* WORK ORDER:
Each entry should appear in the answer exactly as written.

* PROVIDED MATERIAL:
-----

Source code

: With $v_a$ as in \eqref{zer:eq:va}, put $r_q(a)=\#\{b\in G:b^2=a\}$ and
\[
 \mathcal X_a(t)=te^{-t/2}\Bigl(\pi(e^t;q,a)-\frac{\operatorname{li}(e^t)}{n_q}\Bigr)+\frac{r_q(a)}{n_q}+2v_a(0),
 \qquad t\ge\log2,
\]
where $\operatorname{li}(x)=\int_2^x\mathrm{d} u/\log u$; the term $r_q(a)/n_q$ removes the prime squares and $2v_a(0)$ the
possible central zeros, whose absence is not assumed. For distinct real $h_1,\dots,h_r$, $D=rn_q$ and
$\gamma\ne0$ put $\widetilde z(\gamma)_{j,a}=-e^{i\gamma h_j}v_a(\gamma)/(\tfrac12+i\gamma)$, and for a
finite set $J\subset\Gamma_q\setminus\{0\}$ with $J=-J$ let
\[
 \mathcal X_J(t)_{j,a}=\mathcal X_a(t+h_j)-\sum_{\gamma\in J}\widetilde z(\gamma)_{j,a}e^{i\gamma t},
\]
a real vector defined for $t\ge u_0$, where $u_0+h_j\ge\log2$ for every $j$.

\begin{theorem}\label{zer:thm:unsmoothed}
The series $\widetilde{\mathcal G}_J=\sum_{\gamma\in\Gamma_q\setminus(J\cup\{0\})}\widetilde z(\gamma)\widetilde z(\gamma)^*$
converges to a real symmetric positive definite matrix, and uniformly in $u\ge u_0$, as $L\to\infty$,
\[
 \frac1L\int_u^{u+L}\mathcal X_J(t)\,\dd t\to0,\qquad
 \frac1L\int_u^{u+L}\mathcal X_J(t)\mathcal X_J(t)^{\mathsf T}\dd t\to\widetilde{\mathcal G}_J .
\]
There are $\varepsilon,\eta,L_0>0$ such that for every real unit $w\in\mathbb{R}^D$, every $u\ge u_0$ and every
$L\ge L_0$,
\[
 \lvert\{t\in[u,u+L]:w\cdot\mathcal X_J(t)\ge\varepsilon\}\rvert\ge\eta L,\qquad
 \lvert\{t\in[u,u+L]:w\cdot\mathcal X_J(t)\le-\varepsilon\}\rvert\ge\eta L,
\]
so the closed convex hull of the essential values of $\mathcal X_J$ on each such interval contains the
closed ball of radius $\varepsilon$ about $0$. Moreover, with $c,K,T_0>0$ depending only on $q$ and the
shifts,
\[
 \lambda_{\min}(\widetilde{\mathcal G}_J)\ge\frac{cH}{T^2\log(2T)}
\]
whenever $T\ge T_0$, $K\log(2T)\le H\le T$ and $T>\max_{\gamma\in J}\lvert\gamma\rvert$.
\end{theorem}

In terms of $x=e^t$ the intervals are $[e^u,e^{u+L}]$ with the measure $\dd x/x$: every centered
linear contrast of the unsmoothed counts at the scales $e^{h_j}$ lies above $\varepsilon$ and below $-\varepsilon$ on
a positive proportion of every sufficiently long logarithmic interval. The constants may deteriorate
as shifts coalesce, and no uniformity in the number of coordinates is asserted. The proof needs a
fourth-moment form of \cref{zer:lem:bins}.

-----

* EXPECTED ANSWER:
Source code

: With $v_a$ as in \eqref{zer:eq:va}, put $r_q(a)=\#\{b\in G:b^2=a\}$ and
\[
 \mathcal X_a(t)=te^{-t/2}\Bigl(\pi(e^t;q,a)-\frac{\operatorname{li}(e^t)}{n_q}\Bigr)+\frac{r_q(a)}{n_q}+2v_a(0),
 \qquad t\ge\log2,
\]
where $\operatorname{li}(x)=\int_2^x\mathrm{d} u/\log u$; the term $r_q(a)/n_q$ removes the prime squares and $2v_a(0)$ the
possible central zeros, whose absence is not assumed. For distinct real $h_1,\dots,h_r$, $D=rn_q$ and
$\gamma\ne0$ put $\widetilde z(\gamma)_{j,a}=-e^{i\gamma h_j}v_a(\gamma)/(\tfrac12+i\gamma)$, and for a
finite set $J\subset\Gamma_q\setminus\{0\}$ with $J=-J$ let
\[
 \mathcal X_J(t)_{j,a}=\mathcal X_a(t+h_j)-\sum_{\gamma\in J}\widetilde z(\gamma)_{j,a}e^{i\gamma t},
\]
a real vector defined for $t\ge u_0$, where $u_0+h_j\ge\log2$ for every $j$.

\begin{theorem}\label{zer:thm:unsmoothed}
The series $\widetilde{\mathcal G}_J=\sum_{\gamma\in\Gamma_q\setminus(J\cup\{0\})}\widetilde z(\gamma)\widetilde z(\gamma)^*$
converges to a real symmetric positive definite matrix, and uniformly in $u\ge u_0$, as $L\to\infty$,
\[
 \frac1L\int_u^{u+L}\mathcal X_J(t)\,\dd t\to0,\qquad
 \frac1L\int_u^{u+L}\mathcal X_J(t)\mathcal X_J(t)^{\mathsf T}\dd t\to\widetilde{\mathcal G}_J .
\]
There are $\varepsilon,\eta,L_0>0$ such that for every real unit $w\in\mathbb{R}^D$, every $u\ge u_0$ and every
$L\ge L_0$,
\[
 \lvert\{t\in[u,u+L]:w\cdot\mathcal X_J(t)\ge\varepsilon\}\rvert\ge\eta L,\qquad
 \lvert\{t\in[u,u+L]:w\cdot\mathcal X_J(t)\le-\varepsilon\}\rvert\ge\eta L,
\]
so the closed convex hull of the essential values of $\mathcal X_J$ on each such interval contains the
closed ball of radius $\varepsilon$ about $0$. Moreover, with $c,K,T_0>0$ depending only on $q$ and the
shifts,
\[
 \lambda_{\min}(\widetilde{\mathcal G}_J)\ge\frac{cH}{T^2\log(2T)}
\]
whenever $T\ge T_0$, $K\log(2T)\le H\le T$ and $T>\max_{\gamma\in J}\lvert\gamma\rvert$.
\end{theorem}

In terms of $x=e^t$ the intervals are $[e^u,e^{u+L}]$ with the measure $\dd x/x$: every centered
linear contrast of the unsmoothed counts at the scales $e^{h_j}$ lies above $\varepsilon$ and below $-\varepsilon$ on
a positive proportion of every sufficiently long logarithmic interval. The constants may deteriorate
as shifts coalesce, and no uniformity in the number of coordinates is asserted. The proof needs a
fourth-moment form of \cref{zer:lem:bins}.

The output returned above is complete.